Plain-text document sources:
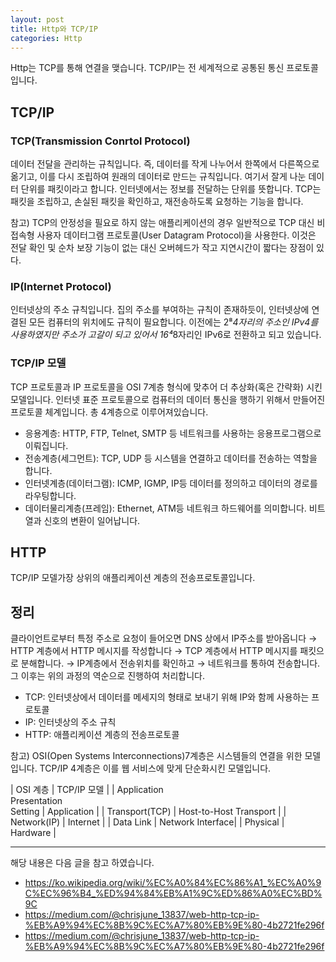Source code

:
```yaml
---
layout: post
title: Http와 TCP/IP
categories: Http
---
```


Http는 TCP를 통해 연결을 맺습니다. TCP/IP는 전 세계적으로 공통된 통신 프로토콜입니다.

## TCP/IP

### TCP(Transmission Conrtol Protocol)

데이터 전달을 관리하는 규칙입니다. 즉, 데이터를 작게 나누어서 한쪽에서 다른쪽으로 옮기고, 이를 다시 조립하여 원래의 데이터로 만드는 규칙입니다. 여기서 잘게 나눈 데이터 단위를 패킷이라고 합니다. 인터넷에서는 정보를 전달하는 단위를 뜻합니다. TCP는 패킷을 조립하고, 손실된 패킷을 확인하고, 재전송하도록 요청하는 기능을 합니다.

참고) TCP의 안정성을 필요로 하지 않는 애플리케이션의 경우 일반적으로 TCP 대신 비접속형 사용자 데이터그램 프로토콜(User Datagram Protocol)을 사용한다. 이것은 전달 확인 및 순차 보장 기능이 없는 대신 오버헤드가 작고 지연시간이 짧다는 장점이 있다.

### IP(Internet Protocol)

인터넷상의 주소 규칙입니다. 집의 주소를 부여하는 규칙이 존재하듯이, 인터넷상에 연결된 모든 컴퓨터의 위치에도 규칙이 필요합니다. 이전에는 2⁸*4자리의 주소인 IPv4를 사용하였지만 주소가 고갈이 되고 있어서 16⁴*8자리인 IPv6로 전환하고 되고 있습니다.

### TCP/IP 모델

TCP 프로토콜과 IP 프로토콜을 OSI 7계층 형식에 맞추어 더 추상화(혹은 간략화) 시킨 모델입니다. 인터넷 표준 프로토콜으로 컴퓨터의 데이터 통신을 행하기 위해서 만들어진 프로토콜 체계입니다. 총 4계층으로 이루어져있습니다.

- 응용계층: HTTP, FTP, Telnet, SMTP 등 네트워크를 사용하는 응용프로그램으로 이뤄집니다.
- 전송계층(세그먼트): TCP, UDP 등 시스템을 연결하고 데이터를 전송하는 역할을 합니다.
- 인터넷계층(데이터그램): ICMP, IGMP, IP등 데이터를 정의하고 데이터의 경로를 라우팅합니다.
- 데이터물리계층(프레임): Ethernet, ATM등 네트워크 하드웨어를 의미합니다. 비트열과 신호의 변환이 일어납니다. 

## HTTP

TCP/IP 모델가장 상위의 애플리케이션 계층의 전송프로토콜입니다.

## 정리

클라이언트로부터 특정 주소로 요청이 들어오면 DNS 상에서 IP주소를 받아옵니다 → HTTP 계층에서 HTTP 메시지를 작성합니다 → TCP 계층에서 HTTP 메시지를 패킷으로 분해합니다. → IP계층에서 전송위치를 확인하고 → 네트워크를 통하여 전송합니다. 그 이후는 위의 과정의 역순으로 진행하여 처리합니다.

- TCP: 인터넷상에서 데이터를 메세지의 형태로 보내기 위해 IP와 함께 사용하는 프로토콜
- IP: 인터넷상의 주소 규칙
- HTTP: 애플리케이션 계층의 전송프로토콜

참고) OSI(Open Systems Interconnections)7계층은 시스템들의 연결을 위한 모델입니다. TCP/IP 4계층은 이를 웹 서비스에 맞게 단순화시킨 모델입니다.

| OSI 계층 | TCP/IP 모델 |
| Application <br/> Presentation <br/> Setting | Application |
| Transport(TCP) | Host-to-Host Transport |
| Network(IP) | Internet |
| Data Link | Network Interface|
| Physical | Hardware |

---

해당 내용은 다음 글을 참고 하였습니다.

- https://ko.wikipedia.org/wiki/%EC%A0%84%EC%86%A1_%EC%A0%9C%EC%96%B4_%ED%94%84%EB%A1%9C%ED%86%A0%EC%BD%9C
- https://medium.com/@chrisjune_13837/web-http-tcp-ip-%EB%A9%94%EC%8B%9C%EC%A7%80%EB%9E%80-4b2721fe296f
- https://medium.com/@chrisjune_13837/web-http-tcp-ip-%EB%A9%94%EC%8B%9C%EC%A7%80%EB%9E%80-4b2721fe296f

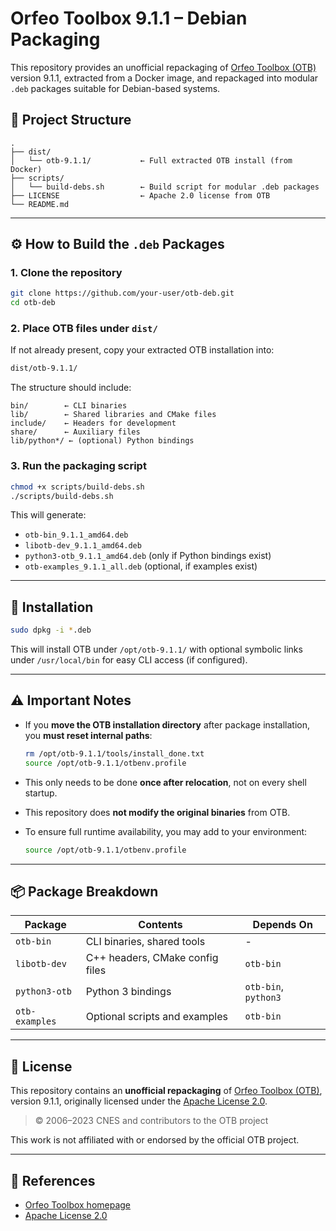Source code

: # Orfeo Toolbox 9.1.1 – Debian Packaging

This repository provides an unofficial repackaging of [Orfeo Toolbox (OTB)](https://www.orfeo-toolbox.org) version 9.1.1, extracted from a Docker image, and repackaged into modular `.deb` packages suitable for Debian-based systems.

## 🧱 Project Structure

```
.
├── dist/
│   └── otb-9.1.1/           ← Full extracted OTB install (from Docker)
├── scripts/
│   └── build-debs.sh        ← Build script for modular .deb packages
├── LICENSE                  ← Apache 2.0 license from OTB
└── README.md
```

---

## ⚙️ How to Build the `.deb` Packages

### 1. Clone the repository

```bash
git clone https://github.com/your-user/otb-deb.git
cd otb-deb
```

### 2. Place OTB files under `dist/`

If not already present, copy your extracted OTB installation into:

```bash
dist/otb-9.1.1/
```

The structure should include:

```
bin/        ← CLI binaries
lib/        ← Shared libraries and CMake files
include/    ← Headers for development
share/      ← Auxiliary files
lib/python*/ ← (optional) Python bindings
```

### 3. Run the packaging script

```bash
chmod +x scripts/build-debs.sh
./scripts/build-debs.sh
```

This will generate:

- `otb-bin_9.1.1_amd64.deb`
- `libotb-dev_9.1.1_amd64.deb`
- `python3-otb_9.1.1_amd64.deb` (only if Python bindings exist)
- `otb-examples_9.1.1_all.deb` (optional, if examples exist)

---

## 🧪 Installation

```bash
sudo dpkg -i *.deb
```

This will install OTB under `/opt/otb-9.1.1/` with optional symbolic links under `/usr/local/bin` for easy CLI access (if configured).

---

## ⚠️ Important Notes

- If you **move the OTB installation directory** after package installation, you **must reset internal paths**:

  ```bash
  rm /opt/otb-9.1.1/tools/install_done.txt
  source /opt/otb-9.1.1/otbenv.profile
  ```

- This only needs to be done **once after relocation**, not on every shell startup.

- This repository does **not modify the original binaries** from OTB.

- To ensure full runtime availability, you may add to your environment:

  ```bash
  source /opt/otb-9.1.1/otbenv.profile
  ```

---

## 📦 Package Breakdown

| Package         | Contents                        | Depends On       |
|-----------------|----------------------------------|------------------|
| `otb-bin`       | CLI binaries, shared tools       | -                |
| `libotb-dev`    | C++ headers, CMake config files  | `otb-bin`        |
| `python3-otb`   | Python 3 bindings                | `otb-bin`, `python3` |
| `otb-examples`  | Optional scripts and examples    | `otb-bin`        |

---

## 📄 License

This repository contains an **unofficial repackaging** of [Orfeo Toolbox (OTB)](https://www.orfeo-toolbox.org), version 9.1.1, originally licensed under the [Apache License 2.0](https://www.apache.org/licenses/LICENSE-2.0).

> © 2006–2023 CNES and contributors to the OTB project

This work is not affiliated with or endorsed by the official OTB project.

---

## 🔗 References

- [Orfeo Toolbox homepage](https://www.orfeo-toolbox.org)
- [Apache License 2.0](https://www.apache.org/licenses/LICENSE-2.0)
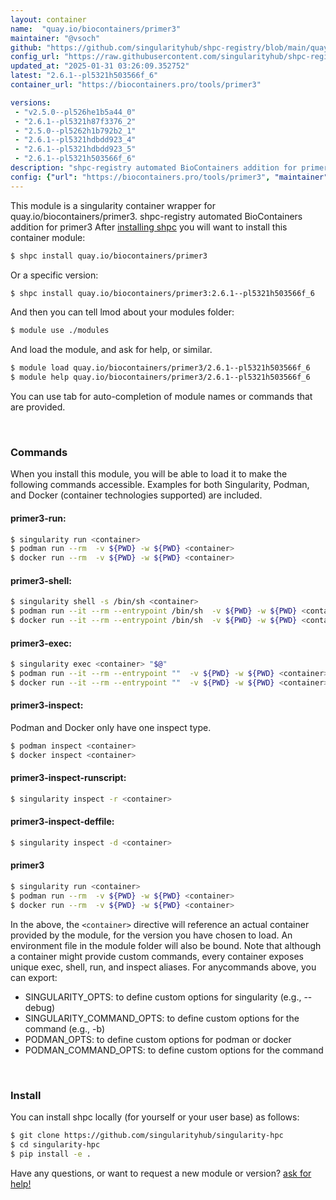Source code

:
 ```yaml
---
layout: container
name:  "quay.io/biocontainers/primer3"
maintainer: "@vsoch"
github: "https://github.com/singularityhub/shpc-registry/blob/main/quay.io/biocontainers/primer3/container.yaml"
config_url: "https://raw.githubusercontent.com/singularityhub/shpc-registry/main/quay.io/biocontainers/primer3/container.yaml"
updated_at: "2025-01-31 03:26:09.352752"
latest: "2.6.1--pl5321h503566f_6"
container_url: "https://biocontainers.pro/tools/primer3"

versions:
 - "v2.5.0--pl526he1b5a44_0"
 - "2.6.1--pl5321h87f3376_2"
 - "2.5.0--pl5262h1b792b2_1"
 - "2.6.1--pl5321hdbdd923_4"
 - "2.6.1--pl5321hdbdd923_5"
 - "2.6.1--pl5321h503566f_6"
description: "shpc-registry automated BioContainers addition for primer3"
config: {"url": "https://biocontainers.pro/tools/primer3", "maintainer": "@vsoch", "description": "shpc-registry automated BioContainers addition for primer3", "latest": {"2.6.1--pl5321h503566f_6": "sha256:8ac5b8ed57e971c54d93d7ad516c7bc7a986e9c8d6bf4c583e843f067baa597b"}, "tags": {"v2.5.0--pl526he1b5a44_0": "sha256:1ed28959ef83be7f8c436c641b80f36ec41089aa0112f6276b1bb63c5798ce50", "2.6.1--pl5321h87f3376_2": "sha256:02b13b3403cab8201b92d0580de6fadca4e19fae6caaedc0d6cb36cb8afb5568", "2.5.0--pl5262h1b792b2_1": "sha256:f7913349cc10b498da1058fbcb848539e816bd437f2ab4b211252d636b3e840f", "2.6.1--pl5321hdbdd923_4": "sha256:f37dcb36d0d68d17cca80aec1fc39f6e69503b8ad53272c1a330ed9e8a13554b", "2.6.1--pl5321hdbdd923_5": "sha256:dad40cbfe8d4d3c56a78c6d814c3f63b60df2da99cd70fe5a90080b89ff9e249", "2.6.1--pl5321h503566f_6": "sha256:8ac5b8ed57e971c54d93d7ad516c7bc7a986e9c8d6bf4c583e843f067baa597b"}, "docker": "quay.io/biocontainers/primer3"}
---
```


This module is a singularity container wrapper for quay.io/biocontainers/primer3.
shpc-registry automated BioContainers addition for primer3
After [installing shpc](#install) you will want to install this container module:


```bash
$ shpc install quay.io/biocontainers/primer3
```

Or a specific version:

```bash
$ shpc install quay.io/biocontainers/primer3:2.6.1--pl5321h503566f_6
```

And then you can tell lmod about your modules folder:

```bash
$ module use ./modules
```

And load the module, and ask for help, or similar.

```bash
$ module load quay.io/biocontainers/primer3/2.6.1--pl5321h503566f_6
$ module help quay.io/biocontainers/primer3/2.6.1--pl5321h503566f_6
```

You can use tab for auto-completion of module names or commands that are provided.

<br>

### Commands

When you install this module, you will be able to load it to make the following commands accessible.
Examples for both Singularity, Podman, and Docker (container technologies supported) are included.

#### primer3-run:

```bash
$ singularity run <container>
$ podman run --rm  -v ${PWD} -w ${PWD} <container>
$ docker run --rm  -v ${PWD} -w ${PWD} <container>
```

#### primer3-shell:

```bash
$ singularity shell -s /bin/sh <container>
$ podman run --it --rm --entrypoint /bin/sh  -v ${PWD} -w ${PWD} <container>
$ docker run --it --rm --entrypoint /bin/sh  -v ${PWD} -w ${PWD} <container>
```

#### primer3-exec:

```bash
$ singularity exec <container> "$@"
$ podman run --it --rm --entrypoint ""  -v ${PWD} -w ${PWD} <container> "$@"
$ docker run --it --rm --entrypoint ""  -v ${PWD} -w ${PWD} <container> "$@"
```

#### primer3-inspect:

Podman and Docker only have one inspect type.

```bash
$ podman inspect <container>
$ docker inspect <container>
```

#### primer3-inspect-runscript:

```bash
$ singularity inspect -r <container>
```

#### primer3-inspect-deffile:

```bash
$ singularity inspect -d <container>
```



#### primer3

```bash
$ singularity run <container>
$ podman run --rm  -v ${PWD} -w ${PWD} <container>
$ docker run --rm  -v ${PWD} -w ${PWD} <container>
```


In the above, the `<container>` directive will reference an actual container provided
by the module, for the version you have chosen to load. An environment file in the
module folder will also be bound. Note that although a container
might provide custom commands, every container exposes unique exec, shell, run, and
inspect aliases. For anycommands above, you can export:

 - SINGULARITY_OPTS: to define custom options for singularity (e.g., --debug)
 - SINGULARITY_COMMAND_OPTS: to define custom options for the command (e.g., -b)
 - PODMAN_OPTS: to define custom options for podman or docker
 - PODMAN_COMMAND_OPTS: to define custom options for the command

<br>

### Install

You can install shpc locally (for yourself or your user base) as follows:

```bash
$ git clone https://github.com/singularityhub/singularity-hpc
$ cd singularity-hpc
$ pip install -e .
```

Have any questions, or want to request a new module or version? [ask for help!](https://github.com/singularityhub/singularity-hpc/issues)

**What you should do**
Where pictures appear, drop them, and reproduce exactly only the lines running from the beginning of the data to the line that contains "9.1.1 – Debian Packaging", inclusive.

**Result of the task**
Source code

:
```yaml
---
layout: post
title: Http와 TCP/IP
categories: Http
---
```


Http는 TCP를 통해 연결을 맺습니다. TCP/IP는 전 세계적으로 공통된 통신 프로토콜입니다.

## TCP/IP

### TCP(Transmission Conrtol Protocol)

데이터 전달을 관리하는 규칙입니다. 즉, 데이터를 작게 나누어서 한쪽에서 다른쪽으로 옮기고, 이를 다시 조립하여 원래의 데이터로 만드는 규칙입니다. 여기서 잘게 나눈 데이터 단위를 패킷이라고 합니다. 인터넷에서는 정보를 전달하는 단위를 뜻합니다. TCP는 패킷을 조립하고, 손실된 패킷을 확인하고, 재전송하도록 요청하는 기능을 합니다.

참고) TCP의 안정성을 필요로 하지 않는 애플리케이션의 경우 일반적으로 TCP 대신 비접속형 사용자 데이터그램 프로토콜(User Datagram Protocol)을 사용한다. 이것은 전달 확인 및 순차 보장 기능이 없는 대신 오버헤드가 작고 지연시간이 짧다는 장점이 있다.

### IP(Internet Protocol)

인터넷상의 주소 규칙입니다. 집의 주소를 부여하는 규칙이 존재하듯이, 인터넷상에 연결된 모든 컴퓨터의 위치에도 규칙이 필요합니다. 이전에는 2⁸*4자리의 주소인 IPv4를 사용하였지만 주소가 고갈이 되고 있어서 16⁴*8자리인 IPv6로 전환하고 되고 있습니다.

### TCP/IP 모델

TCP 프로토콜과 IP 프로토콜을 OSI 7계층 형식에 맞추어 더 추상화(혹은 간략화) 시킨 모델입니다. 인터넷 표준 프로토콜으로 컴퓨터의 데이터 통신을 행하기 위해서 만들어진 프로토콜 체계입니다. 총 4계층으로 이루어져있습니다.

- 응용계층: HTTP, FTP, Telnet, SMTP 등 네트워크를 사용하는 응용프로그램으로 이뤄집니다.
- 전송계층(세그먼트): TCP, UDP 등 시스템을 연결하고 데이터를 전송하는 역할을 합니다.
- 인터넷계층(데이터그램): ICMP, IGMP, IP등 데이터를 정의하고 데이터의 경로를 라우팅합니다.
- 데이터물리계층(프레임): Ethernet, ATM등 네트워크 하드웨어를 의미합니다. 비트열과 신호의 변환이 일어납니다. 

## HTTP

TCP/IP 모델가장 상위의 애플리케이션 계층의 전송프로토콜입니다.

## 정리

클라이언트로부터 특정 주소로 요청이 들어오면 DNS 상에서 IP주소를 받아옵니다 → HTTP 계층에서 HTTP 메시지를 작성합니다 → TCP 계층에서 HTTP 메시지를 패킷으로 분해합니다. → IP계층에서 전송위치를 확인하고 → 네트워크를 통하여 전송합니다. 그 이후는 위의 과정의 역순으로 진행하여 처리합니다.

- TCP: 인터넷상에서 데이터를 메세지의 형태로 보내기 위해 IP와 함께 사용하는 프로토콜
- IP: 인터넷상의 주소 규칙
- HTTP: 애플리케이션 계층의 전송프로토콜

참고) OSI(Open Systems Interconnections)7계층은 시스템들의 연결을 위한 모델입니다. TCP/IP 4계층은 이를 웹 서비스에 맞게 단순화시킨 모델입니다.

| OSI 계층 | TCP/IP 모델 |
| Application <br/> Presentation <br/> Setting | Application |
| Transport(TCP) | Host-to-Host Transport |
| Network(IP) | Internet |
| Data Link | Network Interface|
| Physical | Hardware |

---

해당 내용은 다음 글을 참고 하였습니다.

- https://ko.wikipedia.org/wiki/%EC%A0%84%EC%86%A1_%EC%A0%9C%EC%96%B4_%ED%94%84%EB%A1%9C%ED%86%A0%EC%BD%9C
- https://medium.com/@chrisjune_13837/web-http-tcp-ip-%EB%A9%94%EC%8B%9C%EC%A7%80%EB%9E%80-4b2721fe296f
- https://medium.com/@chrisjune_13837/web-http-tcp-ip-%EB%A9%94%EC%8B%9C%EC%A7%80%EB%9E%80-4b2721fe296f

Source code

: # Orfeo Toolbox 9.1.1 – Debian Packaging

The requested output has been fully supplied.